━━━ EXTRACTED ENTRIES

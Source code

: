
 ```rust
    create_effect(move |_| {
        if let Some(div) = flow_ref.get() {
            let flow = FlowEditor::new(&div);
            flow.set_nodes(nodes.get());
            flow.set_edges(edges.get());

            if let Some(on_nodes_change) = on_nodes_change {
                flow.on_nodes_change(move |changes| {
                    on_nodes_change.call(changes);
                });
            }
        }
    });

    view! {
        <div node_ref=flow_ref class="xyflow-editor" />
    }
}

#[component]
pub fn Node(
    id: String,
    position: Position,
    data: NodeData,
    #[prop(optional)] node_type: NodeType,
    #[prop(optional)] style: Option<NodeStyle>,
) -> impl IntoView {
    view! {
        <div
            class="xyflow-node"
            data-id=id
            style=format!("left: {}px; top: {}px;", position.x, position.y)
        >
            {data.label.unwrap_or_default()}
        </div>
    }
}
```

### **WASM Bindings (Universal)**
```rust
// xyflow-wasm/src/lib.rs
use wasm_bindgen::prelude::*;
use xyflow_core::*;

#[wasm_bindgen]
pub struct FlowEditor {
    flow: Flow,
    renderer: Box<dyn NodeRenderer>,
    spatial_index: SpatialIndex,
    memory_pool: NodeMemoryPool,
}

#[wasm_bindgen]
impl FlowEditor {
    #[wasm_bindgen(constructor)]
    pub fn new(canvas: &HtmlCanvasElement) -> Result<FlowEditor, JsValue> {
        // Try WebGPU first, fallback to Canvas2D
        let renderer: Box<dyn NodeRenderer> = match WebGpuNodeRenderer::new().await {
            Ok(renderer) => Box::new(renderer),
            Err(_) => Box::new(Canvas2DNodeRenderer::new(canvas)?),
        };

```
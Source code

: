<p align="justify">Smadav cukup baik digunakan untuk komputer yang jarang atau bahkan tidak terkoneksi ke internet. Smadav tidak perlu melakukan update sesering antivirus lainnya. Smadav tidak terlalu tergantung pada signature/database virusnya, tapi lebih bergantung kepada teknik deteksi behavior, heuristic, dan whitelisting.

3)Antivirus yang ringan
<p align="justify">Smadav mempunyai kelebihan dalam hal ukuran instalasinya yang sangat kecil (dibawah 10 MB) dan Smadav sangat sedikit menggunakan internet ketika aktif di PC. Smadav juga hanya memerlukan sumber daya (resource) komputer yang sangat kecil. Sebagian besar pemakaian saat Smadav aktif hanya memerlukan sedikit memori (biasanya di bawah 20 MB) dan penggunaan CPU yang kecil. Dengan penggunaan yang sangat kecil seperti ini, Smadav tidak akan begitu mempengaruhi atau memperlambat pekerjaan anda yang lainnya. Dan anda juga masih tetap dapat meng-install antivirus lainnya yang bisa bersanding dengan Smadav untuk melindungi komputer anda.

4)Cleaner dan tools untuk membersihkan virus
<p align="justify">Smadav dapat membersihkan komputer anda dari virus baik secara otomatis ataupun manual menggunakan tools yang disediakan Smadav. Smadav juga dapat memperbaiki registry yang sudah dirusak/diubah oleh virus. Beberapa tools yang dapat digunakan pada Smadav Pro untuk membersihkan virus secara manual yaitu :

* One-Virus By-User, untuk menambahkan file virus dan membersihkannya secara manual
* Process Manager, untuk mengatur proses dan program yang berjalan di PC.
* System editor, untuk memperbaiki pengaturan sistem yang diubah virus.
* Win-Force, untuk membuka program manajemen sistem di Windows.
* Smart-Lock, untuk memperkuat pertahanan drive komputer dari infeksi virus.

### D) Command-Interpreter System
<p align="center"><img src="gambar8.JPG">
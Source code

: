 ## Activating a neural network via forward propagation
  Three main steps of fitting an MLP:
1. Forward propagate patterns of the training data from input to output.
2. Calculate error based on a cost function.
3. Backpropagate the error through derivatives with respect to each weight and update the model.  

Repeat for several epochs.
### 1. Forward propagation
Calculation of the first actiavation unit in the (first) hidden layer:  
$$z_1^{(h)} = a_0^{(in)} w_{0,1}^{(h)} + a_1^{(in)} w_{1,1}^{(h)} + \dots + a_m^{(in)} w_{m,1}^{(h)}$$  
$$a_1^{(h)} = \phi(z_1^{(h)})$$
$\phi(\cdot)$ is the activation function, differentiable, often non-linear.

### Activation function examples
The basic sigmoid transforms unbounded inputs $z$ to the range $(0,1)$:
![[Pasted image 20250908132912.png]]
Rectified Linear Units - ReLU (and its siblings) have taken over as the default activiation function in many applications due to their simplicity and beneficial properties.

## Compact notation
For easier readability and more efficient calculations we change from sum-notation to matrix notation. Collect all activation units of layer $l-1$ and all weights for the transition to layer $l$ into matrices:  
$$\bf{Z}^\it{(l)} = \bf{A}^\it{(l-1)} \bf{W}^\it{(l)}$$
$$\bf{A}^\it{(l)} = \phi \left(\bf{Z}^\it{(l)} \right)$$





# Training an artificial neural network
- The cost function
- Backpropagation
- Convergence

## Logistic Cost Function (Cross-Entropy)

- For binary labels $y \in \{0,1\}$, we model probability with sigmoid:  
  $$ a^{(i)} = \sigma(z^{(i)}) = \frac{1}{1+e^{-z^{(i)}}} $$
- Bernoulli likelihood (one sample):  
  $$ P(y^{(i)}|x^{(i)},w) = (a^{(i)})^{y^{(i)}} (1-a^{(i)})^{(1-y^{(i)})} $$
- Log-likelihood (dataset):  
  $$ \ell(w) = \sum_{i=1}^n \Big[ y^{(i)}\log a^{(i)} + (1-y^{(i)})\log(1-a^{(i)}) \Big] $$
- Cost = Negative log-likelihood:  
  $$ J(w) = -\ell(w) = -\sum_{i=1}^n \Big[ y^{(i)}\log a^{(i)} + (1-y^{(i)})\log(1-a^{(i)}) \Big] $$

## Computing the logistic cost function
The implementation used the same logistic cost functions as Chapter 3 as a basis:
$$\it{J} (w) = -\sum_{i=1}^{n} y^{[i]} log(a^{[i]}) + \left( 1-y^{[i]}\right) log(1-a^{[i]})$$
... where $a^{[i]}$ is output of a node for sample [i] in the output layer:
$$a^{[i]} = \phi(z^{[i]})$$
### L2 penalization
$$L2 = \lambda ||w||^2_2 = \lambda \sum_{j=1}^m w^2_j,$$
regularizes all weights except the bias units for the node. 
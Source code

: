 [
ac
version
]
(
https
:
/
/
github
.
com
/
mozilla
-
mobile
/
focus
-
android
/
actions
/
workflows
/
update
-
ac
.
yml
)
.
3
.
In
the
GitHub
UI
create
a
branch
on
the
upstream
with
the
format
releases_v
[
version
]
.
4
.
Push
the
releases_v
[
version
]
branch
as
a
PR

━━━━━━

*BRIEF*
The task here is to output the line with "- For binary" and all lines after it to the end of the records above, exactly and only those.

*RESPONSE*
- For binary labels $y \in \{0,1\}$, we model probability with sigmoid:  
  $$ a^{(i)} = \sigma(z^{(i)}) = \frac{1}{1+e^{-z^{(i)}}} $$
- Bernoulli likelihood (one sample):  
  $$ P(y^{(i)}|x^{(i)},w) = (a^{(i)})^{y^{(i)}} (1-a^{(i)})^{(1-y^{(i)})} $$
- Log-likelihood (dataset):  
  $$ \ell(w) = \sum_{i=1}^n \Big[ y^{(i)}\log a^{(i)} + (1-y^{(i)})\log(1-a^{(i)}) \Big] $$
- Cost = Negative log-likelihood:  
  $$ J(w) = -\ell(w) = -\sum_{i=1}^n \Big[ y^{(i)}\log a^{(i)} + (1-y^{(i)})\log(1-a^{(i)}) \Big] $$

## Computing the logistic cost function
The implementation used the same logistic cost functions as Chapter 3 as a basis:
$$\it{J} (w) = -\sum_{i=1}^{n} y^{[i]} log(a^{[i]}) + \left( 1-y^{[i]}\right) log(1-a^{[i]})$$
... where $a^{[i]}$ is output of a node for sample [i] in the output layer:
$$a^{[i]} = \phi(z^{[i]})$$
### L2 penalization
$$L2 = \lambda ||w||^2_2 = \lambda \sum_{j=1}^m w^2_j,$$
regularizes all weights except the bias units for the node. 
Source code

: [
ac
version
]
(
https
:
/
/
github
.
com
/
mozilla
-
mobile
/
focus
-
android
/
actions
/
workflows
/
update
-
ac
.
yml
)
.
3
.
In
the
GitHub
UI
create
a
branch
on
the
upstream
with
the
format
releases_v
[
version
]
.
4
.
Push
the
releases_v
[
version
]
branch
as
a
PR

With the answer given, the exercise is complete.